• _EXERCISE_
Go to the line below containing "## Copyright;" and print exactly from there through the line containing "### how do i use this", both included. Print nothing else.

[Saved data entries]
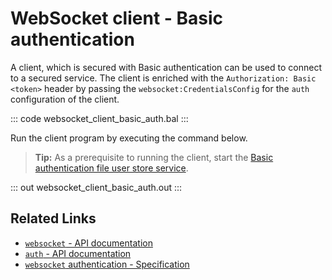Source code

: # WebSocket client - Basic authentication

A client, which is secured with Basic authentication can be used to connect to a secured service. The client is enriched with the `Authorization: Basic <token>` header by passing the `websocket:CredentialsConfig` for the `auth` configuration of the client.

::: code websocket_client_basic_auth.bal :::

Run the client program by executing the command below.

>**Tip:** As a prerequisite to running the client, start the [Basic authentication file user store service](/learn/by-example/websocket-service-basic-auth-file-user-store/).

::: out websocket_client_basic_auth.out :::

## Related Links
- [`websocket` - API documentation](https://lib.ballerina.io/ballerina/websocket/latest)
- [`auth` - API documentation](https://lib.ballerina.io/ballerina/auth/latest/)
- [`websocket` authentication - Specification](/spec/websocket/#52-authentication-and-authorization)
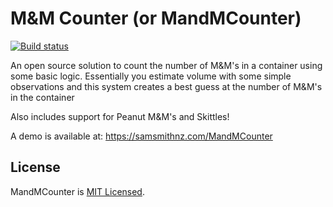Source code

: # M&M Counter (or MandMCounter)

[![Build status](https://github.com/SamSmithNZ-dotcom/MandMCounter/actions/workflows/dotnet.yml/badge.svg)](https://github.com/SamSmithNZ-dotcom/MandMCounter/actions/workflows/dotnet.yml)

An open source solution to count the number of M&M's in a container using some basic logic. Essentially you estimate volume with some simple observations and this system creates a best guess at the number of M&M's in the container

Also includes support for Peanut M&M's and Skittles!

A demo is available at: https://samsmithnz.com/MandMCounter

## License

MandMCounter is [MIT Licensed](https://github.com/samsmithnz/MandMCounter/blob/master/LICENSE.txt).
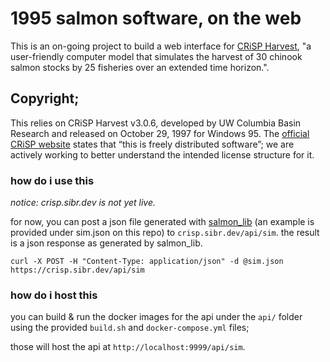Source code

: # 1995 salmon software, on the web
This is an on-going project to build a web interface for [CRiSP Harvest](www.cbr.washington.edu/analysis/archive/harvest/crispharvest), "a user-friendly computer model that simulates the harvest of 30 chinook salmon stocks by 25 fisheries over an extended time horizon.".

## Copyright;
This relies on CRiSP Harvest v3.0.6, developed by UW Columbia Basin Research and released on October 29, 1997 for Windows 95. The [official CRiSP website](www.cbr.washington.edu/analysis/archive/harvest/crispharvest) states that “this is freely distributed software”; we are actively working to better understand the intended license structure for it.

### how do i use this
*notice: crisp.sibr.dev is not yet live.*

for now, you can post a json file generated with [salmon_lib](https://github.com/Society-for-Internet-Blaseball-Research/salmon_lib) (an example is provided under sim.json on this repo) to `crisp.sibr.dev/api/sim`.
the result is a json response as generated by salmon_lib. 

`curl -X POST -H "Content-Type: application/json" -d @sim.json https://crisp.sibr.dev/api/sim`

### how do i host this
you can build & run the docker images for the api under the `api/` folder using the provided `build.sh` and `docker-compose.yml` files;

those will host the api at `http://localhost:9999/api/sim`.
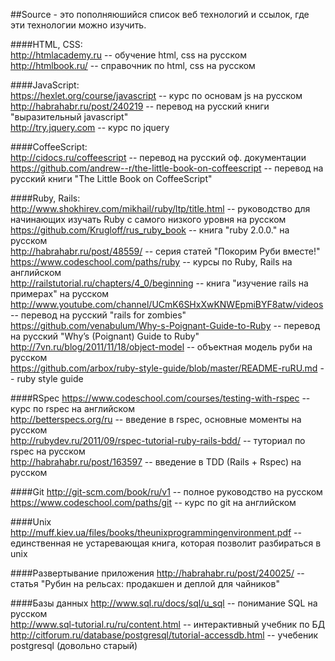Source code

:##Source - это пополняюшийся список веб технологий и ссылок, где эти технологии можно изучить.

####HTML, CSS:  
http://htmlacademy.ru -- обучение html, css на русском  
http://htmlbook.ru/ -- справочник по html, css на русском  

####JavaScript:  
https://hexlet.org/course/javascript -- курс по основам js на русском  
http://habrahabr.ru/post/240219 -- перевод на русский книги "выразительный javascript"  
http://try.jquery.com -- курс по jquery

####CoffeeScript:  
http://cidocs.ru/coffeescript -- перевод на русский оф. документации  
https://github.com/andrew--r/the-little-book-on-coffeescript -- перевод на русский книги "The Little Book on CoffeeScript"  

####Ruby, Rails:  
http://www.shokhirev.com/mikhail/ruby/ltp/title.html -- руководство для начинающих изучать Ruby с самого низкого уровня на русском  
https://github.com/Krugloff/rus_ruby_book -- книга "ruby 2.0.0." на русском  
http://habrahabr.ru/post/48559/ -- серия статей "Покорим Руби вместе!"  
https://www.codeschool.com/paths/ruby -- курсы по Ruby, Rails на английском  
http://railstutorial.ru/chapters/4_0/beginning -- книга "изучение rails на примерах" на русском  
http://www.youtube.com/channel/UCmK6SHxXwKNWEpmiBYF8atw/videos -- перевод на русский "rails for zombies"  
https://github.com/venabulum/Why-s-Poignant-Guide-to-Ruby -- перевод на русский "Why’s (Poignant) Guide to Ruby"
http://7vn.ru/blog/2011/11/18/object-model -- объектная модель руби на русском  
https://github.com/arbox/ruby-style-guide/blob/master/README-ruRU.md -- ruby style guide

####RSpec
https://www.codeschool.com/courses/testing-with-rspec -- курс по rspec на английском  
http://betterspecs.org/ru -- введение в rspec, основные моменты на русском  
http://rubydev.ru/2011/09/rspec-tutorial-ruby-rails-bdd/ -- туториал по rspec на русском  
http://habrahabr.ru/post/163597 -- введение в TDD (Rails + Rspec) на русском

####Git
http://git-scm.com/book/ru/v1 -- полное руководство на русском  
https://www.codeschool.com/paths/git -- курс по git на английском

####Unix
http://muff.kiev.ua/files/books/theunixprogrammingenvironment.pdf -- единственная не устаревающая книга, которая позволит разбираться в unix

####Развертывание приложения
http://habrahabr.ru/post/240025/ -- статья "Рубин на рельсах: продакшен и деплой для чайников"  

####Базы данных
http://www.sql.ru/docs/sql/u_sql -- понимание SQL на русском  
http://www.sql-tutorial.ru/ru/content.html -- интерактивный учебник по БД  
http://citforum.ru/database/postgresql/tutorial-accessdb.html -- учебеник postgresql (довольно старый)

• _RESPONSE_
## Copyright;
This relies on CRiSP Harvest v3.0.6, developed by UW Columbia Basin Research and released on October 29, 1997 for Windows 95. The [official CRiSP website](www.cbr.washington.edu/analysis/archive/harvest/crispharvest) states that “this is freely distributed software”; we are actively working to better understand the intended license structure for it.

### how do i use this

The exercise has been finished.